---------- Exercise data
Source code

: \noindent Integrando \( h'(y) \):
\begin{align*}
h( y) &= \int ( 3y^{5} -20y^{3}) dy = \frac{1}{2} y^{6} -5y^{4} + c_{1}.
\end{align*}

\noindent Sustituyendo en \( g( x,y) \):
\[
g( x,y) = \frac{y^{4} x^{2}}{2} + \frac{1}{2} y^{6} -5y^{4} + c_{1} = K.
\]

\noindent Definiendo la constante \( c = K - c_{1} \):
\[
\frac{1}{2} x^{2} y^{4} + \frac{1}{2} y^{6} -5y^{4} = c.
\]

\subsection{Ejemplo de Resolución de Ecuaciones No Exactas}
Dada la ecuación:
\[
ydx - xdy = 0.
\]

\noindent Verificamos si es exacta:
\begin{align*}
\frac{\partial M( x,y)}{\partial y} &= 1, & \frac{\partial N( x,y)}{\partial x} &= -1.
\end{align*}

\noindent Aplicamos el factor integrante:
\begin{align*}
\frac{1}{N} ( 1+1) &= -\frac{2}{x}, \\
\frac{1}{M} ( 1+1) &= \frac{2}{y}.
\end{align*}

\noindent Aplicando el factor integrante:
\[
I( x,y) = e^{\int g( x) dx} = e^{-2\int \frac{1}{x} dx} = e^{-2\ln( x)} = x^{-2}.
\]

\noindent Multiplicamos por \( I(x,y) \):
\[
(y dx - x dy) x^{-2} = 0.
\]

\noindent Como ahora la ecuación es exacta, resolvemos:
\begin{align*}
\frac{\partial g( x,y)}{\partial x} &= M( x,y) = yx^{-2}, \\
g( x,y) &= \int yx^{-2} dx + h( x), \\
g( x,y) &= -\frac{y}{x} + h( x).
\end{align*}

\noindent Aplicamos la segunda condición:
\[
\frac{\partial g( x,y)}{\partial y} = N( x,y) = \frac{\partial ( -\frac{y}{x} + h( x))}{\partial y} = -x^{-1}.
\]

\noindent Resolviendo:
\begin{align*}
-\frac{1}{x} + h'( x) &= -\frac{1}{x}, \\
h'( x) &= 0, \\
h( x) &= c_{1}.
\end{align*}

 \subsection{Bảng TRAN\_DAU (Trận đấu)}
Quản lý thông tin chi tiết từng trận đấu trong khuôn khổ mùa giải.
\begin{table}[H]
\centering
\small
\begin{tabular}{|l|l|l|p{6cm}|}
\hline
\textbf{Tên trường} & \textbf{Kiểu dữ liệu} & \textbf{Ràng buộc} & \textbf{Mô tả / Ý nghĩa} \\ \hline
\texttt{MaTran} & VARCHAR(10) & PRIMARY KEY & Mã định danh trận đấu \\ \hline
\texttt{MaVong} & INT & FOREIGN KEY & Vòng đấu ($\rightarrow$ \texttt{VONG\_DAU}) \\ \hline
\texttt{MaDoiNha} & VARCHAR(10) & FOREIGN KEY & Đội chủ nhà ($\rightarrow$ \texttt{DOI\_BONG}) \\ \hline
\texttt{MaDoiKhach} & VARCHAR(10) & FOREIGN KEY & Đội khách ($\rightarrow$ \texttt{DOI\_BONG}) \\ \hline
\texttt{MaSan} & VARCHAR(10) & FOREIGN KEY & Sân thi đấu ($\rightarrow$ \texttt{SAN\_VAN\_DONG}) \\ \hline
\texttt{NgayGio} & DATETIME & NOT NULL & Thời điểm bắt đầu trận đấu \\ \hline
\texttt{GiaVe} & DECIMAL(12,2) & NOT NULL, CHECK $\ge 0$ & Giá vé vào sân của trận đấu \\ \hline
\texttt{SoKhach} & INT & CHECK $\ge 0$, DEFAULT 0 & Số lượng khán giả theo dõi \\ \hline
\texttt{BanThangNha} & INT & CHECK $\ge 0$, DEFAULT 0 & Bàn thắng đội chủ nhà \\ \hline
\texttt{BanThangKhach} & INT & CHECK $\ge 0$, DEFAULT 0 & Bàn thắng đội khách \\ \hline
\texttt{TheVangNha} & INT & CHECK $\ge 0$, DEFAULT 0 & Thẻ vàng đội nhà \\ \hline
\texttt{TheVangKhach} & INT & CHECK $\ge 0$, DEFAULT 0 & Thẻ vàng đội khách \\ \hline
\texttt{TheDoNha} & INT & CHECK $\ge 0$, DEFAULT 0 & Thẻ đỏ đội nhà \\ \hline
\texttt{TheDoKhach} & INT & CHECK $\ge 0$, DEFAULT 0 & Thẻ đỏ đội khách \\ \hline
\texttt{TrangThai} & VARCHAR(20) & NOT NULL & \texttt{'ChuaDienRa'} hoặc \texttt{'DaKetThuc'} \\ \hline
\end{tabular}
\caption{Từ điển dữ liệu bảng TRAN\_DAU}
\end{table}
--------------------
#### [Requirement]
One number answers this exercise: the count of lines above in which the word "partial" appears.

#### [Expected answer]
3